Por un solo salmo, aunque no hubiese otra cosa, se podría claramente ver que incluso las oraciones que no penetran por la fe en los cielos, no dejan de cumplir su oficio. Porque reúne este salmo las oraciones que por un sentimiento natural, la necesidad fuerza a hacer tanto a los incrédulos como a los fieles, a los cuales, sin embargo los hechos demuestran que Dios les es propicio (Sa1. 107, 6. 13. 19). ¿Da por ventura Dios a entender con esta facilidad, que tales oraciones le son gratas? Más bien ilustra su misericordia la circunstancia de que incluso las oraciones de los incrédulos no son desechadas; y además estimula más eficazmente a los suyos a orar, viendo que aun los gemidos de los impíos no dejan a veces de conseguir efecto.
Sin embargo, no por eso los fieles han de apartarse de la ley que Dios les ha dado, ni han de envidiar a los impíos, como si hubieran conseguido gran cosa al obtener lo que deseaban. De esta manera hemos dicho que Dios se movió por la falsa penitencia de Acab (1 Re. 21,29), a fin de declarar con este testimonio cuán dispuesto está a escuchar a los suyos, cuando para aplacarlo se vuelven a Él con un verdadero arrepentimiento. Por eso se enoja por el profeta David con los judíos, porque sabiendo ellos por experiencia cuán propicio e inclinado era a escuchar sus peticiones, poco después se volvieron a su malicia y rebeldía (Sal. 106,43). Lo cual se ve también claramente por la historia de los Jueces; pues siempre que los israelitas lloraron, aunque en sus lágrimas no había más que hipocresía y engallo, Dios los libré de las manos de sus enemigos (Jue. 2,18; 3,9).

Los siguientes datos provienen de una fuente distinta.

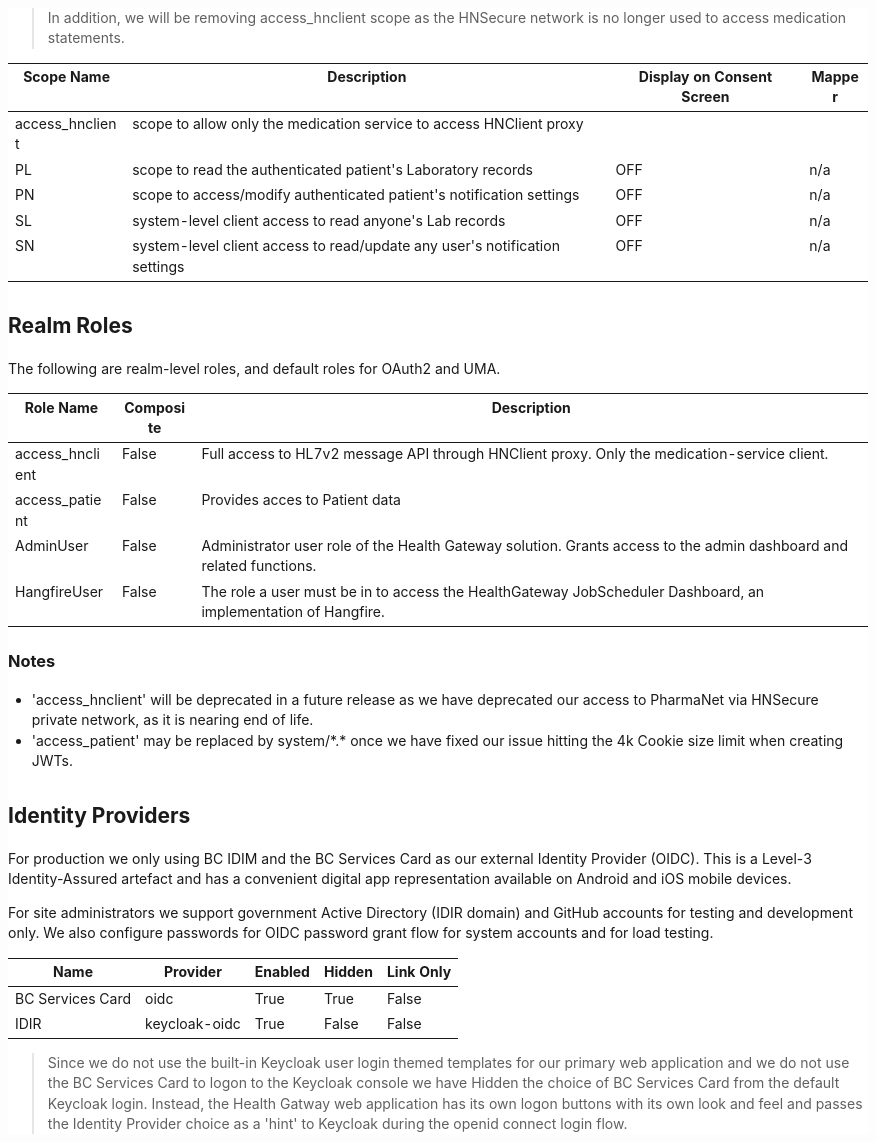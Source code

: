 > In addition, we will be removing access_hnclient scope as the HNSecure network is no longer used to access medication statements.

| Scope Name      | Description                                                                | Display on Consent Screen | Mapper |
| --------------- | -------------------------------------------------------------------------- | ------------------------- | ------ |
| access_hnclient | scope to allow only the medication service to access HNClient proxy        |
| PL              | scope to read the authenticated patient's Laboratory records               | OFF                       | n/a    |
| PN              | scope to access/modify authenticated patient's notification settings       | OFF                       | n/a    |
| SL              | system-level client access to read anyone's Lab records                    | OFF                       | n/a    |
| SN              | system-level client access to read/update any user's notification settings | OFF                       | n/a    |

## Realm Roles

The following are realm-level roles, and default roles for OAuth2 and UMA.

| Role Name       | Composite | Description                                                                                                         |
| --------------- | --------- | ------------------------------------------------------------------------------------------------------------------- |
| access_hnclient | False     | Full access to HL7v2 message API through HNClient proxy. Only the medication-service client.                        |
| access_patient  | False     | Provides acces to Patient data                                                                                      |
| AdminUser       | False     | Administrator user role of the Health Gateway solution. Grants access to the admin dashboard and related functions. |
| HangfireUser    | False     | The role a user must be in to access the HealthGateway JobScheduler Dashboard, an implementation of Hangfire.       |

### Notes

-   'access_hnclient' will be deprecated in a future release as we have deprecated our access to PharmaNet via HNSecure private network, as it is nearing end of life.
-   'access_patient' may be replaced by system/\*.\* once we have fixed our issue hitting the 4k Cookie size limit when creating JWTs.

## Identity Providers

For production we only using BC IDIM and the BC Services Card as our external Identity Provider (OIDC). This is a Level-3 Identity-Assured artefact and has a convenient digital app representation available on Android and iOS mobile devices.

For site administrators we support government Active Directory (IDIR domain) and GitHub accounts for testing and development only. We also configure passwords for OIDC password grant flow for system accounts and for load testing.

| Name             | Provider      | Enabled | Hidden | Link Only |
| ---------------- | ------------- | ------- | ------ | --------- |
| BC Services Card | oidc          | True    | True   | False     |
| IDIR             | keycloak-oidc | True    | False  | False     |

> Since we do not use the built-in Keycloak user login themed templates for our primary web application and we do not use the BC Services Card to logon to the Keycloak console we have Hidden the choice of BC Services Card from the default Keycloak login. Instead, the Health Gatway web application has its own logon buttons with its own look and feel and passes the Identity Provider choice as a 'hint' to Keycloak during the openid connect login flow.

Así, pues, como Dios “hace salir su sol sobre buenos y malos” (Mt. 5,45), de la misma manera no menosprecia los gemidos de aquellos cuya causa es justa, y cuyas miserias merecen ser socorridas, aunque sus Corazones no sean rectos. Sin embargo, Él no los oye para salvarlos, sino más bien por lo que demuestra salvar a aquellos que cuando los mantiene, menosprecian su bondad.

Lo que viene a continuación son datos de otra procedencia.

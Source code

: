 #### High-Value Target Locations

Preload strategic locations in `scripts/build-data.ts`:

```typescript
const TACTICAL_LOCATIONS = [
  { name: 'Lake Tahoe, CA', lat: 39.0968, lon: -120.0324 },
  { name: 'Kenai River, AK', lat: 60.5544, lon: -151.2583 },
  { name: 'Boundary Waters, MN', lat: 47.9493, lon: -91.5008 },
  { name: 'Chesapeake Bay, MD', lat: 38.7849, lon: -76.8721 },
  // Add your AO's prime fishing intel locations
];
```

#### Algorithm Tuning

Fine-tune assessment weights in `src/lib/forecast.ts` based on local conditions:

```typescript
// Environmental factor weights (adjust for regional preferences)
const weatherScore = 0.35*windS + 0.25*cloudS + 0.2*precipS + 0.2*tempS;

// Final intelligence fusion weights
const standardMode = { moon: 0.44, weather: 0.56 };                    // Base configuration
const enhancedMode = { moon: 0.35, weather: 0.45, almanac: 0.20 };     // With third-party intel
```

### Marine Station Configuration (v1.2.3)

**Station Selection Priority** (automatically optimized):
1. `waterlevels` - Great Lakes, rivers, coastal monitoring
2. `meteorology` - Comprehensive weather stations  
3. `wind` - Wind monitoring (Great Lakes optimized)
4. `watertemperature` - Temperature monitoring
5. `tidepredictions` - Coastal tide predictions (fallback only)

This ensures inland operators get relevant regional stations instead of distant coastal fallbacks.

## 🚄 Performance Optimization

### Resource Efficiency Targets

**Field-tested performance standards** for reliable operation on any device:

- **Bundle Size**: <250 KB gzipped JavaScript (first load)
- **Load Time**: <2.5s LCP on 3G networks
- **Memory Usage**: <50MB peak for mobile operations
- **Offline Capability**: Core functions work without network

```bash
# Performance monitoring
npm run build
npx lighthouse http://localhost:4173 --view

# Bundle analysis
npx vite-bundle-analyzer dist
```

Cómo Abraham, Samuel y Jeremías han podido orar contra la voluntad de Dios. Mucho más difícil parece la cuestión de Abraham y de Samuel, de los cuales el uno, sin tener mandamiento de Dios, oró por los de Sodoma (Gn. 18,23-32), y el otro por Saúl, habiéndoselo Dios prohibido expresamente (1 Sm. 15,11.35; 16,1). Y lo mismo se ve en Jeremías, el cual con su oración pretendía salvar a Jerusalem de ser destruida (Jer. 32, l6ss.). Porque, aunque no fueron oídos, con todo parece bien duro decir que estas oraciones fueron hechas sin fe. Espero que esta solución satisfará a los lectores modestos; y es, que ellos se fundaron en el principio general de que Dios nos manda tener piedad aun de aquellos que no la merecen, y por esta causa no carecieron de todo punto de fe, aunque respecto al caso particular se engañaron.

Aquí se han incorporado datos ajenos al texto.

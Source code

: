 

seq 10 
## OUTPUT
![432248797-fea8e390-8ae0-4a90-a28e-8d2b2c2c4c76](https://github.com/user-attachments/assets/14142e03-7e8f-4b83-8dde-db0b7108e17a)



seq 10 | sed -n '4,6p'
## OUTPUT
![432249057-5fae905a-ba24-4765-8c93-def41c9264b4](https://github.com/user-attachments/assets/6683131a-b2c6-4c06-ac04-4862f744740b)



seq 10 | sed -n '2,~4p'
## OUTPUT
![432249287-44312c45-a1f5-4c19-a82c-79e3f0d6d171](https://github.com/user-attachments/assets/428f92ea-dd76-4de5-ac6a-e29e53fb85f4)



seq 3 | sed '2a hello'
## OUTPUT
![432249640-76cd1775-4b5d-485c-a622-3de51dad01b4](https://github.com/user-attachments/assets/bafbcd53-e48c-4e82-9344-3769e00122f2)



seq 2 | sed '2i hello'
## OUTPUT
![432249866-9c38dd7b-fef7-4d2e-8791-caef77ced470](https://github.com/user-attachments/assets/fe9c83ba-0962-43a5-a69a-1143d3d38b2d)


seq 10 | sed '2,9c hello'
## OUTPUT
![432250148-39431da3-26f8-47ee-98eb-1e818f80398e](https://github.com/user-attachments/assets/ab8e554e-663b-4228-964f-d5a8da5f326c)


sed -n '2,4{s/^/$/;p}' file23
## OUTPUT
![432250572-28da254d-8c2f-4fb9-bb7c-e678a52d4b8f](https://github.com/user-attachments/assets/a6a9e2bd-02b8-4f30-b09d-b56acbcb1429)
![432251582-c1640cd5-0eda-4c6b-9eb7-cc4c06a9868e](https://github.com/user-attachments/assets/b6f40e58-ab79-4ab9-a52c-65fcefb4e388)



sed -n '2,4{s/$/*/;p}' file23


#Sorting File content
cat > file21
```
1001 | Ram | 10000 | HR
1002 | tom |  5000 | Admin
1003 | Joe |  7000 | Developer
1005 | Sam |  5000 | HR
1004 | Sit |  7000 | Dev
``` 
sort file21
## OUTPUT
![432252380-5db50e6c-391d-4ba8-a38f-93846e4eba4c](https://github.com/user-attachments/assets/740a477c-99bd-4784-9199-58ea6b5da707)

San Agustín habla muy prudentemente a este propósito. “¿Cómo”, dice, “oran los santos con fe cuando piden algo a Dios contra lo que ha decretado? Porque ciertamente ellos oran conforme a la voluntad de Dios; no conforme a aquella su oculta e inmutable voluntad, sino de acuerdo con aquella que El les inspira para oírlos de otra manera, como El sabe muy bien distinguir en su sabiduría.”1 Ciertamente es una admirable sentencia; porque Dios de tal manera, conforme a su incomprensible designio, modera todo cuanto acontece en el mundo, que las oraciones de los santos, aunque haya en ellas alguna inadvertencia o error mezclado con la fe, no son vanas ni sin fruto. A pesar de ello, no se debe tomar esto como ejemplo que imitar; como tampoco excusa a los santos, pues con ello pasaron de la medida.
Por tanto, cuando no tuviéremos una promesa cierta que nos asegure, debemos orar a Dios condicionalmente. Así nos lo advierte David cuando dice: “Despierta en favor mío el juicio que mandaste” (Sal. 7,6). Porque él prueba que tenia una especial promesa para pedir el beneficio temporal.

1 La Ciudad de Dios, 1, XXII, cap. II, 25.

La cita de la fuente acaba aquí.